For today, the first of December and the first Sunday of Advent, a picture, and a poem by Ann Ellerton with which my daughter and I sometimes began our homeschooling day during this season.
Now the twilight of the year
Comes, and Christmas draweth near.
See, across the Advent sky
How the clouds move quietly.
Earth is waiting, wrapped in sleep,
Waiting in a silence deep.
Birds are hid in bush and reed
Flowers are sleeping in their seed.
Through the woodland to and fro
Silent-footed creatures go.
Hedgehog curled in prickly ball
Burrows beneath the leaves that fall.
Man and beast and bird and flower
Waiting for the midnight hour
Waiting for the infant’s birth
Down from Heaven, onto Earth.
In honor of the conjunction of Thanksgiving with the start of Hanukkah—an event we haven’t seen since 1888 and won’t see again for (by some estimates) 79,000 years—I made turkey-shaped challah for today’s feast, using the recipe from Smitten Kitchen. Happy holidays, everyone.

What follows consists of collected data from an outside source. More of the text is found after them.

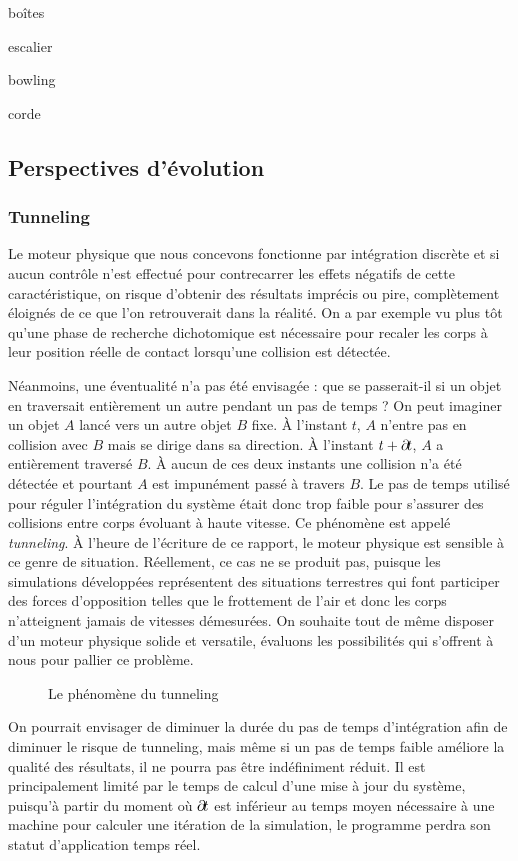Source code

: boîtes

escalier

bowling

corde

\subsection{Perspectives d'évolution}

\subsubsection{Tunneling}

Le moteur physique que nous concevons fonctionne par intégration
discrète et si aucun contrôle n'est effectué pour contrecarrer les
effets négatifs de cette caractéristique, on risque d'obtenir des
résultats imprécis ou pire, complètement éloignés de ce que l'on
retrouverait dans la réalité. On a par exemple vu plus tôt qu'une
phase de recherche dichotomique est nécessaire pour recaler les corps
à leur position réelle de contact lorsqu'une collision est détectée.

Néanmoins, une éventualité n'a pas été envisagée : que se passerait-il
si un objet en traversait entièrement un autre pendant un pas de temps
? On peut imaginer un objet $A$ lancé vers un autre objet $B$
fixe. \`A l'instant $t$, $A$ n'entre pas en collision avec $B$ mais se
dirige dans sa direction. \`A l'instant $t + \partial \! t$, $A$ a
entièrement traversé $B$. \`A aucun de ces deux instants une collision
n'a été détectée et pourtant $A$ est impunément passé à travers
$B$. Le pas de temps utilisé pour réguler l'intégration du système
était donc trop faible pour s'assurer des collisions entre corps
évoluant à haute vitesse. Ce phénomène est appelé
\textit{tunneling}. \`A l'heure de l'écriture de ce rapport, le moteur
physique est sensible à ce genre de situation. Réellement, ce cas ne
se produit pas, puisque les simulations développées représentent des
situations terrestres qui font participer des forces d'opposition
telles que le frottement de l'air et donc les corps n'atteignent
jamais de vitesses démesurées. On souhaite tout de même disposer d'un
moteur physique solide et versatile, évaluons les possibilités qui
s'offrent à nous pour pallier ce problème.
\begin{figure}
  \centering
  
  \caption{Le phénomène du tunneling}
  \label{tunneling1}
\end{figure}

On pourrait envisager de diminuer la durée du pas de temps
d'intégration afin de diminuer le risque de tunneling, mais même si un
pas de temps faible améliore la qualité des résultats, il ne pourra
pas être indéfiniment réduit. Il est principalement limité par le
temps de calcul d'une mise à jour du système, puisqu'à partir du
moment o\`u $\partial \! t$ est inférieur au temps moyen nécessaire à une
machine pour calculer une itération de la simulation, le programme
perdra son statut d'application temps réel.

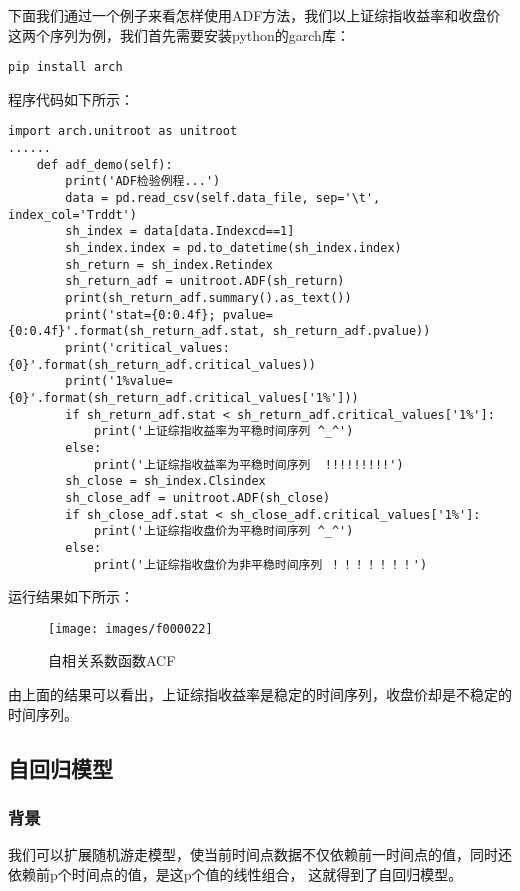 下面我们通过一个例子来看怎样使用ADF方法，我们以上证综指收益率和收盘价这两个序列为例，我们首先需要安装python的garch库：
\lstset{language=BASH}
\begin{lstlisting}
pip install arch
\end{lstlisting}
程序代码如下所示：
\begin{lstlisting}
import arch.unitroot as unitroot
......
    def adf_demo(self):
        print('ADF检验例程...')
        data = pd.read_csv(self.data_file, sep='\t', index_col='Trddt')
        sh_index = data[data.Indexcd==1]
        sh_index.index = pd.to_datetime(sh_index.index)
        sh_return = sh_index.Retindex
        sh_return_adf = unitroot.ADF(sh_return)
        print(sh_return_adf.summary().as_text())
        print('stat={0:0.4f}; pvalue={0:0.4f}'.format(sh_return_adf.stat, sh_return_adf.pvalue))
        print('critical_values:{0}'.format(sh_return_adf.critical_values))
        print('1%value={0}'.format(sh_return_adf.critical_values['1%']))
        if sh_return_adf.stat < sh_return_adf.critical_values['1%']:
            print('上证综指收益率为平稳时间序列 ^_^')
        else:
            print('上证综指收益率为平稳时间序列  !!!!!!!!!')
        sh_close = sh_index.Clsindex
        sh_close_adf = unitroot.ADF(sh_close)
        if sh_close_adf.stat < sh_close_adf.critical_values['1%']:
            print('上证综指收盘价为平稳时间序列 ^_^')
        else:
            print('上证综指收盘价为非平稳时间序列 ！！！！！！！')
\end{lstlisting}
运行结果如下所示：
\begin{figure}[H]
	\caption{自相关系数函数ACF}
	\label{f000022}
	\centering
	\texttt{[image: images/f000022]}
\end{figure}
由上面的结果可以看出，上证综指收益率是稳定的时间序列，收盘价却是不稳定的时间序列。
\subsection{自回归模型}
\subsubsection{背景}
我们可以扩展随机游走模型，使当前时间点数据不仅依赖前一时间点的值，同时还依赖前p个时间点的值，是这p个值的线性组合，
这就得到了自回归模型。
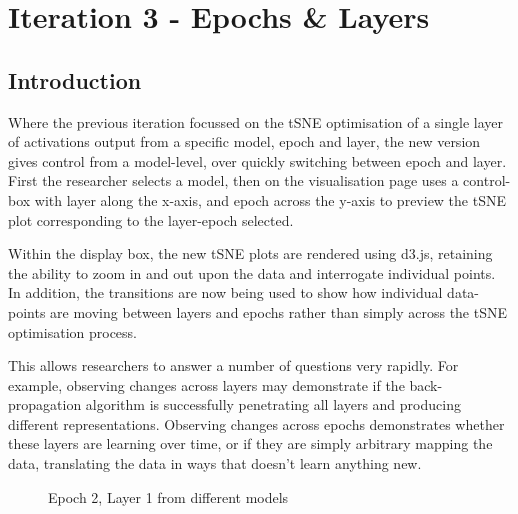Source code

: \documentclass[a4paper,11pt,titlepage]{article}
\begin{document}
\clearpage 
				
\section{Iteration 3 - Epochs \& Layers}
	\subsection{Introduction}
	Where the previous iteration focussed on the tSNE optimisation of a single layer of activations output from a specific model, epoch and layer, the new version gives control from a model-level, over quickly switching between epoch and layer. First the researcher selects a model, then on the visualisation page uses a control-box with layer along the x-axis, and epoch across the y-axis to preview the tSNE plot corresponding to the layer-epoch selected.
	\par 
	Within the display box, the new tSNE plots are rendered using d3.js, retaining the ability to zoom in and out upon the data and interrogate individual points. In addition, the transitions are now being used to show how individual data-points are moving between layers and epochs rather than simply across the tSNE optimisation process.
	\par 
	This allows researchers to answer a number of questions very rapidly. For example, observing changes across layers may demonstrate if the back-propagation algorithm is successfully penetrating all layers and producing different representations. Observing changes across epochs demonstrates whether these layers are learning over time, or if they are simply arbitrary mapping the data, translating the data in ways that doesn't learn anything new.
	\par 
		
	\begin{figure}[H]
    			\caption{Epoch 2, Layer 1 from different models}%
	\end{figure}	
	
\end{document}
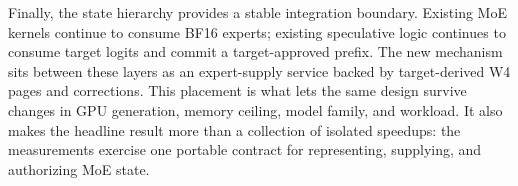 Finally, the state hierarchy provides a stable integration boundary. Existing MoE
kernels continue to consume BF16 experts; existing speculative logic continues to
consume target logits and commit a target-approved prefix. The new mechanism sits
between these layers as an expert-supply service backed by target-derived W4 pages
and corrections. This placement is what lets the same design survive changes in GPU
generation, memory ceiling, model family, and workload. It also makes the headline
result more than a collection of isolated speedups: the measurements exercise one
portable contract for representing, supplying, and authorizing MoE state.
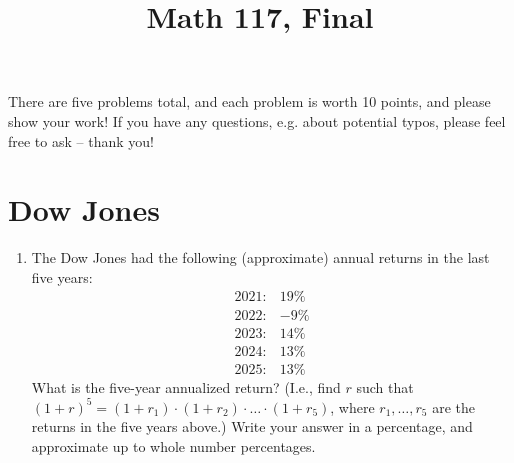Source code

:\documentclass[12pt,reqno]{amsart}
\title{\Large Math 117, Final \vspace{-0.1cm}}
\theoremstyle{definition}
\theoremstyle{remark}
\numberwithin{equation}{section}
\newenvironment{nouppercase}{%
  \let\uppercase\relax%
  \renewcommand{\uppercasenonmath}[1]{}}{}
\begin{document}
\begin{nouppercase}
\maketitle
\end{nouppercase}

There are five problems total, and each problem is worth 10 points, {\color{red}and please show your work!} If you have any questions, e.g. about potential typos, please feel free to ask -- thank you!


\section{Dow Jones}
\begin{enumerate}
\item The Dow Jones had the following (approximate) annual returns in the last five years:
%
\begin{align*}
2021: &19\%\\
2022: &-9\%\\
2023: &14\%\\
2024: &13\%\\
2025: &13\%
\end{align*}
%
What is the five-year annualized return? (I.e., find $r$ such that $(1+r)^{5}=(1+r_{1})\cdot(1+r_{2})\cdot\ldots\cdot(1+r_{5})$, where $r_{1},\ldots,r_{5}$ are the returns in the five years above.) Write your answer in a percentage, and approximate up to whole number percentages.
\end{enumerate}



\newpage

\end{document}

It is fifty years ago today that President John F. Kennedy was assassinated, and the memory of that shocking, sad and terrible time is still strong. School closed, and along with all the other children I was sent home early, not entirely comprehending what had happened, until I met my father, also home unexpectedly early. It was the first and only time I saw him cry.
I post today a link to my husband’s art blog, with his own memories of that time, and a painting he created for this anniversary (detail below).
John Fitzgerald Kennedy
Rise Up, O Flame
As we move into the darkest season, looking increasingly inward and reflecting on the year nearly past, and on our losses and our shortcomings, we encourage and inspire ourselves and each other with a multitude of festivals of light: Michaelmas, Dia de los Muertos, Diwali, Chanukah, Christmas. On November 11th we celebrate simultaneously Martinmas, the feast of kindly St. Martin of Tours, and Veterans Day, each with its acknowledgement of sadness, courage, and hope.
In our family, we follow a tradition begun when our children were tiny Waldorf kindergarteners, and we have a lantern walk at nightfall. Despite my [now very big] children’s inevitable complaints and eyerolling, we’ll all do the last dog-walk together, carrying our homemade paper lanterns and singing. Someday they’ll thank me…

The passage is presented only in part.